Tomb - chest tomb, Burnchurch, Co. Kilkenny
Co. Kilkenny |
Tombs & Memorials
Among the broken stonework in the graveyard at Burnchurch, Co. Kilkenny, two surviving fragments of a chest tomb carry an inscription that addresses the living directly across more than four centuries.
Carved in raised Black Letter, the Gothic script common to formal monumental work of the period, the text breaks off and resumes in pieces, its edges lost where the remaining fragments of the covering slab have disappeared. What survives is enough to identify the tomb's occupant, to name the man who made it, and to deliver a memento mori with the blunt economy typical of late medieval funerary Latin: "I am what you will be; I was what you are."

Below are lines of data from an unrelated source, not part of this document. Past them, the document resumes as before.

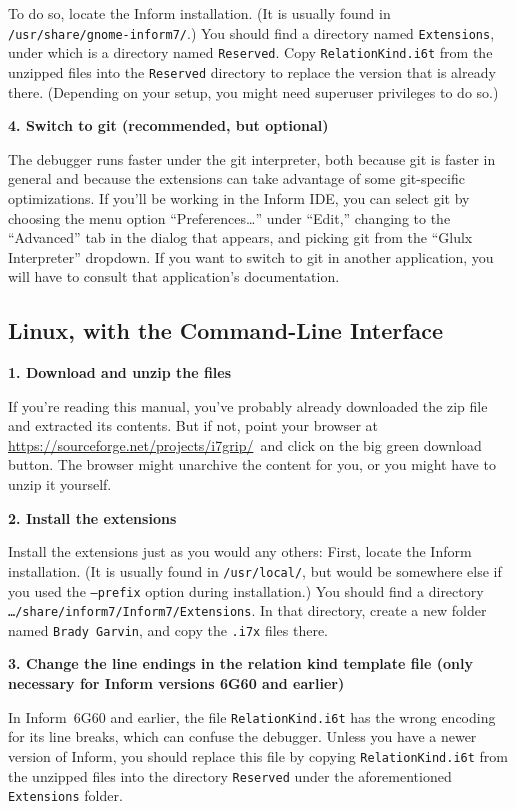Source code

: \documentclass{book}
\newcommand{\lastpagebreak}{\vfill\pagebreak}
\newcommand{\downloadurl}{\url{https://sourceforge.net/projects/i7grip/}}
\newcommand{\downloadclick}{click on the big green download button}
\begin{document}
To do so, locate the Inform installation.  (It is usually found in
\texttt{/usr/share/gnome-inform7/}.)  You should find a directory named
\texttt{Extensions}, under which is a directory named \texttt{Reserved}.  Copy
\texttt{RelationKind.i6t} from the unzipped files into the \texttt{Reserved}
directory to replace the version that is already there.  (Depending on your
setup, you might need superuser privileges to do so.)

\textbf{4. Switch to git (recommended, but optional)}

The debugger runs faster under the git interpreter, both because git is faster
in general and because the extensions can take advantage of some git-specific
optimizations.  If you'll be working in the Inform IDE, you can select git by
choosing the menu option ``Preferences\dots'' under ``Edit,'' changing to the
``Advanced'' tab in the dialog that appears, and picking git from the ``Glulx
Interpreter'' dropdown.  If you want to switch to git in another application,
you will have to consult that application's documentation.

\lastpagebreak

\subsection{Linux, with the Command-Line Interface}

\textbf{1. Download and unzip the files}

If you're reading this manual, you've probably already downloaded the zip file
and extracted its contents.  But if not, point your browser at \downloadurl\ and
\downloadclick.  The browser might unarchive the content for you, or you might
have to unzip it yourself.

\textbf{2. Install the extensions}

Install the extensions just as you would any others: First, locate the Inform
installation.  (It is usually found in \texttt{/usr/local/}, but would be
somewhere else if you used the \texttt{--prefix} option during installation.)
You should find a directory \texttt{\dots/share/inform7/Inform7/Extensions}.  In
that directory, create a new folder named \texttt{Brady Garvin},
and copy the \texttt{.i7x} files there.

\textbf{3. Change the line endings in the relation kind template file (only
  necessary for Inform versions 6G60 and earlier)}

In Inform~6G60 and earlier, the file \texttt{RelationKind.i6t} has the wrong
encoding for its line breaks, which can confuse the debugger.  Unless you have a
newer version of Inform, you should replace this file by copying
\texttt{RelationKind.i6t} from the unzipped files into the directory
\texttt{Reserved} under the aforementioned \texttt{Extensions} folder.
\end{document}
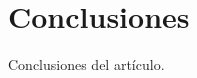 \documentclass[12pt, a4paper]{article}
\theoremstyle{definition}
\theoremstyle{plain}
\begin{document}

\section{Conclusiones}

Conclusiones del artículo.

\printbibliography
\end{document}
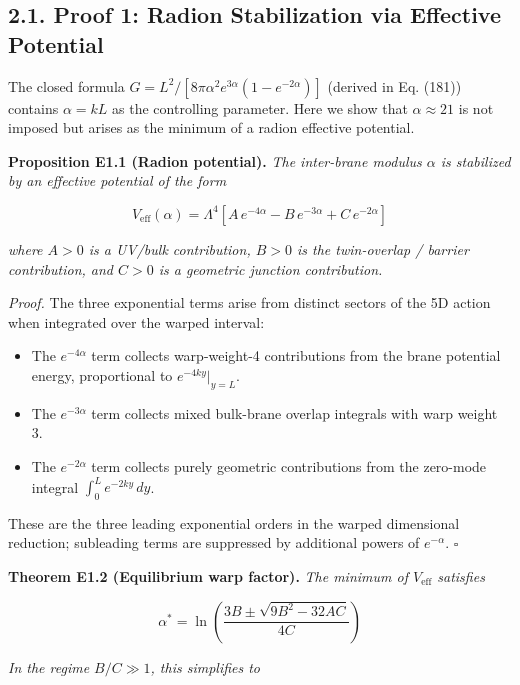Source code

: \documentclass[
  11pt,
]{article}
\providecommand{\tightlist}{%
  \setlength{\itemsep}{0pt}\setlength{\parskip}{0pt}}
\begin{document}
\bigskip

\hypertarget{proof-1-radion-stabilization-via-effective-potential}{%
\subsection{2.1. Proof 1: Radion Stabilization via Effective
Potential}\label{proof-1-radion-stabilization-via-effective-potential}}

The closed formula
\(G = L^2/[8\pi\alpha^2 e^{3\alpha}(1-e^{-2\alpha})]\) (derived in Eq.
(181)) contains \(\alpha = kL\) as the controlling parameter. Here we
show that \(\alpha \approx 21\) is not imposed but arises as the minimum
of a radion effective potential.

\textbf{Proposition E1.1 (Radion potential).} \emph{The inter-brane
modulus \(\alpha\) is stabilized by an effective potential of the form}

\[V_{\text{eff}}(\alpha) = \Lambda^4\left[A\,e^{-4\alpha} - B\,e^{-3\alpha} + C\,e^{-2\alpha}\right] \tag{58}\]

\emph{where \(A > 0\) is a UV/bulk contribution, \(B > 0\) is the
twin-overlap / barrier contribution, and \(C > 0\) is a geometric
junction contribution.}

\emph{Proof.} The three exponential terms arise from distinct sectors of
the 5D action when integrated over the warped interval:

\begin{itemize}
\tightlist
\item
  The \(e^{-4\alpha}\) term collects warp-weight-4 contributions from
  the brane potential energy, proportional to \(e^{-4ky}|_{y=L}\).
\item
  The \(e^{-3\alpha}\) term collects mixed bulk-brane overlap integrals
  with warp weight 3.
\item
  The \(e^{-2\alpha}\) term collects purely geometric contributions from
  the zero-mode integral \(\int_0^L e^{-2ky}\,dy\).
\end{itemize}

These are the three leading exponential orders in the warped dimensional
reduction; subleading terms are suppressed by additional powers of
\(e^{-\alpha}\). \(\square\)

\textbf{Theorem E1.2 (Equilibrium warp factor).} \emph{The minimum of
\(V_{\text{eff}}\) satisfies}

\[\alpha^* = \ln\!\left(\frac{3B \pm \sqrt{9B^2 - 32AC}}{4C}\right) \tag{59}\]

\emph{In the regime \(B/C \gg 1\), this simplifies to}
\end{document}
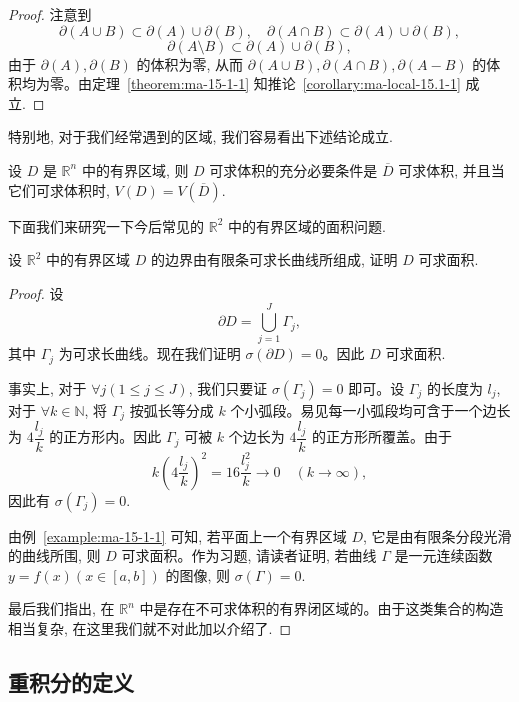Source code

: \begin{proof}
注意到
\[
  \partial(A\cup B)\subset\partial(A)\cup\partial(B),\quad
  \partial(A\cap B)\subset\partial(A)\cup\partial(B),
\]
\[
  \partial(A\setminus B)\subset\partial(A)\cup\partial(B),
\]
由于 $\partial(A),\partial(B)$ 的体积为零, 从而 $\partial(A\cup B),\partial(A\cap B),\partial(A-B)$ 的体积均为零。由定理~\ref{theorem:ma-15-1-1} 知推论~\ref{corollary:ma-local-15.1-1} 成立.
\end{proof}


特别地, 对于我们经常遇到的区域, 我们容易看出下述结论成立.

\begin{corollary}\label{corollary:ma-local-15.1-2}
设 $D$ 是 $\mathbb R^n$ 中的有界区域, 则 $D$ 可求体积的充分必要条件是 $\overline D$ 可求体积, 并且当它们可求体积时, $V(D)=V(\overline D)$.
\end{corollary}

下面我们来研究一下今后常见的 $\mathbb R^2$ 中的有界区域的面积问题.

\begin{example}\label{example:ma-15-1-1}
设 $\mathbb R^2$ 中的有界区域 $D$ 的边界由有限条可求长曲线所组成, 证明 $D$ 可求面积.
\end{example}


\begin{proof}
设
\[
  \partial D=\bigcup_{j=1}^J\Gamma_j,
\]
其中 $\Gamma_j$ 为可求长曲线。现在我们证明 $\sigma(\partial D)=0$。因此 $D$ 可求面积.

事实上, 对于 $\forall j(1\leqslant j\leqslant J)$, 我们只要证 $\sigma(\Gamma_j)=0$ 即可。设 $\Gamma_j$ 的长度为 $l_j$, 对于 $\forall k\in\mathbb N$, 将 $\Gamma_j$ 按弧长等分成 $k$ 个小弧段。易见每一小弧段均可含于一个边长为 $4\dfrac{l_j}{k}$ 的正方形内。因此 $\Gamma_j$ 可被 $k$ 个边长为 $4\dfrac{l_j}{k}$ 的正方形所覆盖。由于
\[
  k\left(4\frac{l_j}{k}\right)^2=16\frac{l_j^2}{k}\to0\quad (k\to\infty),
\]
因此有 $\sigma(\Gamma_j)=0$.

由例~\ref{example:ma-15-1-1} 可知, 若平面上一个有界区域 $D$, 它是由有限条分段光滑的曲线所围, 则 $D$ 可求面积。作为习题, 请读者证明, 若曲线 $\Gamma$ 是一元连续函数 $y=f(x)(x\in[a,b])$ 的图像, 则 $\sigma(\Gamma)=0$.

最后我们指出, 在 $\mathbb R^n$ 中是存在不可求体积的有界闭区域的。由于这类集合的构造相当复杂, 在这里我们就不对此加以介绍了.
\end{proof}


\subsection{重积分的定义}
\label{subsec:ma-15-1-2}

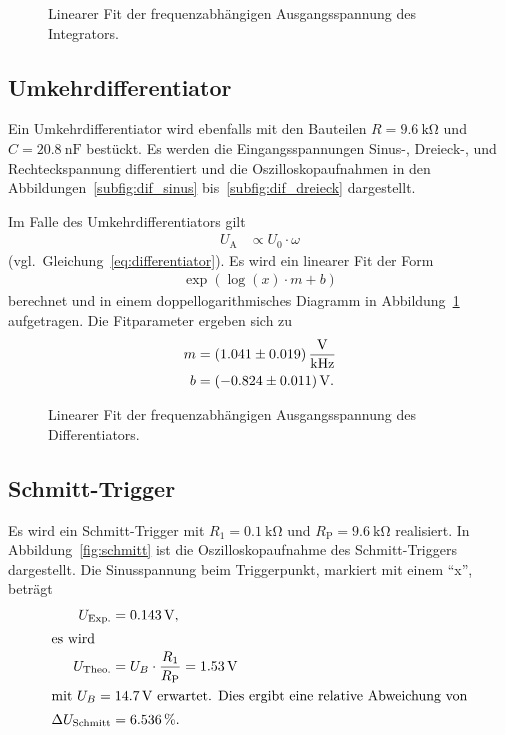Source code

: \begin{figure}[ht]
  \centering
  
  \caption{Linearer Fit der frequenzabhängigen Ausgangsspannung des Integrators.}
  \label{fig:int}
\end{figure}

\subsection{Umkehrdifferentiator}
Ein Umkehrdifferentiator wird ebenfalls mit den Bauteilen $R = \SI{9.6}{\kilo\ohm}$ und $C = \SI{20.8}{\nano\farad}$ bestückt.
Es werden die Eingangsspannungen Sinus-, Dreieck-, und Rechteckspannung differentiert und die Oszilloskopaufnahmen in den Abbildungen~\ref{subfig:dif_sinus} bis~\ref{subfig:dif_dreieck} dargestellt.

Im Falle des Umkehrdifferentiators gilt
\begin{align*}
  U_\text{A} &\propto {U_0} \cdot {\omega}
\end{align*}
(vgl.\ Gleichung~\eqref{eq:differentiator}).
Es wird ein linearer Fit der Form
\begin{align*}
  \exp{\left(\log{\left(x\right)} \cdot m + b\right)}
\end{align*}
berechnet und in einem doppellogarithmisches Diagramm in Abbildung~\ref{fig:int} aufgetragen.
Die Fitparameter ergeben sich zu
\begin{align*}
  m &= \SI{1.041 \pm 0.019}{\volt\per\kilo\hertz} \\
  b &= \SI{-0.824 \pm 0.011}{\volt} .
\end{align*}
\begin{figure}[ht]
  \centering
  
  \caption{Linearer Fit der frequenzabhängigen Ausgangsspannung des Differentiators.}
  \label{fig:dif}
\end{figure}

\subsection{Schmitt-Trigger}
Es wird ein Schmitt-Trigger mit $R_1 = \SI{0.1}{\kilo\ohm}$ und $R_\text{P} = \SI{9.6}{\kilo\ohm}$ realisiert.
In Abbildung~\ref{fig:schmitt} ist die Oszilloskopaufnahme des Schmitt-Triggers dargestellt.
Die Sinusspannung beim Triggerpunkt, markiert mit einem \enquote{x}, beträgt
\begin{align*}
  U_\text{Exp.} &= \SI{0.143}{\volt}, \\
  \intertext{es wird}
  U_\text{Theo.} &= U_B \cdot \frac{R_1}{R_\text{P}} = \SI{1.53}{\volt} \\
  \intertext{mit $U_B = \SI{14.7}{\volt}$ erwartet. Dies ergibt eine relative Abweichung von}
  \Delta U_\text{Schmitt} &= \SI{6.536}{\percent}.
\end{align*}

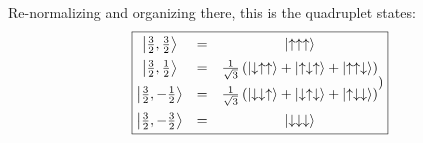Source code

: \documentclass[12pt]{article}
\begin{document}
\begin{enumerate}[label=\alph*)]
Re-normalizing and organizing there, this is the quadruplet states: 
\[\boxed{\mqty{\ket{\frac{3}{2}, \frac{3}{2}} & = & \ket{\uparrow\uparrow\uparrow}\vspace{0.5em}\\ \ket{\frac{3}{2}, \frac{1}{2}} & = & \frac{1}{\sqrt{3}}\left(\ket{\downarrow\uparrow\uparrow} + \ket{\uparrow\downarrow\uparrow} + \ket{\uparrow\uparrow\downarrow}\right)\vspace{0.5em}\\ \ket{\frac{3}{2}, -\frac{1}{2}} & = & \frac{1}{\sqrt{3}}\left(\ket{\downarrow\downarrow\uparrow} + \ket{\downarrow\uparrow\downarrow} + \ket{\uparrow\downarrow\downarrow}\right)\vspace{0.5em}\\ \ket{\frac{3}{2}, -\frac{3}{2}} & = & \ket{\downarrow\downarrow\downarrow}})}\]


\end{enumerate}
\end{document}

The tomb almost certainly belongs to a member of the Fitzgerald family, specifically, in all likelihood, Garret fitz Thomas Fitzgeralde of Burnchurch. A man of that name, recorded as "Gerrot fitz Thomas Fitzgerald of Burnchurch, gentleman," received a pardon on 25th February 1561 to 1562 and was still living in 1569. The inscription, as reconstructed by the historian William Carrigan writing in 1905, identifies the deceased as Constable of the Castle of Kilkenny, who died on 1st March 1586. A chest tomb, sometimes called an altar tomb, is a box-shaped monument in which a flat slab, the mensa, forms the lid; here the mensa itself is what survives, in two pieces, while the sides of the box are gone. The closing line of the inscription names the craftsman responsible: "Walterus Kerin fabricavit," Walter Kerin made the tomb. That attribution is relatively rare on Irish medieval stonework, and gives the monument a small additional significance beyond the man it commemorates. Carrigan also recorded two further medieval graveslabs elsewhere in the same graveyard, suggesting the site once held a more substantial concentration of late medieval funerary stonework than survives today.